RAL Tier1 weekly operations castor 13/09/2010

From GridPP Wiki
Jump to: navigation, search

Work previous week

  • Matthew:
    • Debugging gridftp problems on SL5 and found fix by downgrading VDT
    • Testing transfers on preprod
    • 2.1.9 change control document
  • Shaun:
    • Testing frewall by pass rules
    • xrootd testing (with and w/o ALICE security)
    • Moved instances to local nameserver
    • ASGC support
    • Monitoring LHCb production instance
  • Chris:
    • ..
  • Richard:
    • Helped Cheney with quattor issues building head nodes for facilities instance
  • Brian:
    • ..
  • Jens:
    • ..

Operations Issues

  • Still transfer problems with SL5 disk servers. lcg-cp works but lcg-cr doesn't for ATLAS
  • LHCb is still throttled
  • testing gridftp-internal externally showed that there is a configuration problem in the site firewall causing some transfers to fail
  • There are transfer problems to a new batch of disk servers at NDGF affecting only RAL


  • Wrong firewall settings are preventing a number of new (ssv06-***) disk servers transferring externally

Blocking issues

  • Any ongoing production problems at present will jepordize the timeline for starting 2.1.9 upgrades at the end of this month.

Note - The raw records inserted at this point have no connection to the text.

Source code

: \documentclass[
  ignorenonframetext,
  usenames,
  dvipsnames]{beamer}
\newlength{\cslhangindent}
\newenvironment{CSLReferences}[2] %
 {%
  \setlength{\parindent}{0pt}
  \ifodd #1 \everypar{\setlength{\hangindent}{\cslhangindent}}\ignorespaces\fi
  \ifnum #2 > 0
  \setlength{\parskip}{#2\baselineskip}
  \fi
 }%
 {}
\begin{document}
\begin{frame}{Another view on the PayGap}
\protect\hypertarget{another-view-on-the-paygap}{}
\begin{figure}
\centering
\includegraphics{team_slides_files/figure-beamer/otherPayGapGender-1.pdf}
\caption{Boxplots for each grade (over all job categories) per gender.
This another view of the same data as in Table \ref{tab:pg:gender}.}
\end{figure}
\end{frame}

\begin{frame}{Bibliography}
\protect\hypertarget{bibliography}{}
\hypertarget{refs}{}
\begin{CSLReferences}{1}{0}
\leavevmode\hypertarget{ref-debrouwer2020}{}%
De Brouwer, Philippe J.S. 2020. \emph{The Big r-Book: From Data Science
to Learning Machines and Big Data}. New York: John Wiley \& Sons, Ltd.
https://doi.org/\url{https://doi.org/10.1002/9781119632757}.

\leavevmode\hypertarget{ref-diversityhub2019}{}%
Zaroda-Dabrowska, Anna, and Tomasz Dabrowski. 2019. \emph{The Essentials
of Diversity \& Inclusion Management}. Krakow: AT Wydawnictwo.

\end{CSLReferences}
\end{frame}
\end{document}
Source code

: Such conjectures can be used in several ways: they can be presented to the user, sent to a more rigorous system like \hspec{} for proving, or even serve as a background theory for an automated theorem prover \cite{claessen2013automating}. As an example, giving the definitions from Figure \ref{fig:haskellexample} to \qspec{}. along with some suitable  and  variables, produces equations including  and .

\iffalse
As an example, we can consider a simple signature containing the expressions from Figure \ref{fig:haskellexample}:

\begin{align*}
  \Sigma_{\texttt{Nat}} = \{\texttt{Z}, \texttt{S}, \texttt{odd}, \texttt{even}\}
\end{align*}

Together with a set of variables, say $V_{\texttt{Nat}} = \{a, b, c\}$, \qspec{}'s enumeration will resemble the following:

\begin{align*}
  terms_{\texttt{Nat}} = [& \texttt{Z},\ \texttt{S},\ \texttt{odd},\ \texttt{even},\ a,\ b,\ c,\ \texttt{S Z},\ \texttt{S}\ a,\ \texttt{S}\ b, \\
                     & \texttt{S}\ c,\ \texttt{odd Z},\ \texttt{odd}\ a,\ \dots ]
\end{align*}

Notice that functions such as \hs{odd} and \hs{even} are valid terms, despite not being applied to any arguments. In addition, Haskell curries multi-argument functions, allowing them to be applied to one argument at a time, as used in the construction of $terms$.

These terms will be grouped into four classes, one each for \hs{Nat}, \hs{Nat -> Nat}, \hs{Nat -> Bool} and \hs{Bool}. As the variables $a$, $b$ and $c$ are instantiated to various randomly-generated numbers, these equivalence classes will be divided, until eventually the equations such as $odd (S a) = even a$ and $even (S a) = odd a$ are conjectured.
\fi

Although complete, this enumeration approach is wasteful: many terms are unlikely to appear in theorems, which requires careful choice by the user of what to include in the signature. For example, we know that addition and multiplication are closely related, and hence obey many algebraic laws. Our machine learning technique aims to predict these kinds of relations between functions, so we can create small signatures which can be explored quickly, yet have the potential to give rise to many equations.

Planned, Scheduled and Cancelled Interventions

Entries in/planned to go to GOCDB

Description Start End Type Affected VO(s)
Update LHCb to use local firewall 13/03/2010 10:00 13/03/2010 12:00 At-risk LHCb
Update Gen to use local firewall 14/03/2010 10:00 14/03/2010 12:00 At-risk Gen
Update CMS to use local firewall 15/03/2010 10:00 15/03/2010 12:00 At-risk CMS
Update ATLAS to use local firewall 16/03/2010 10:00 16/03/2010 12:00 At-risk ATLAS

Advanced Planning

  • Upgrade to 2.1.9 2010


  • Castor on Call person: Shaun
  • Staff absences:
    • ..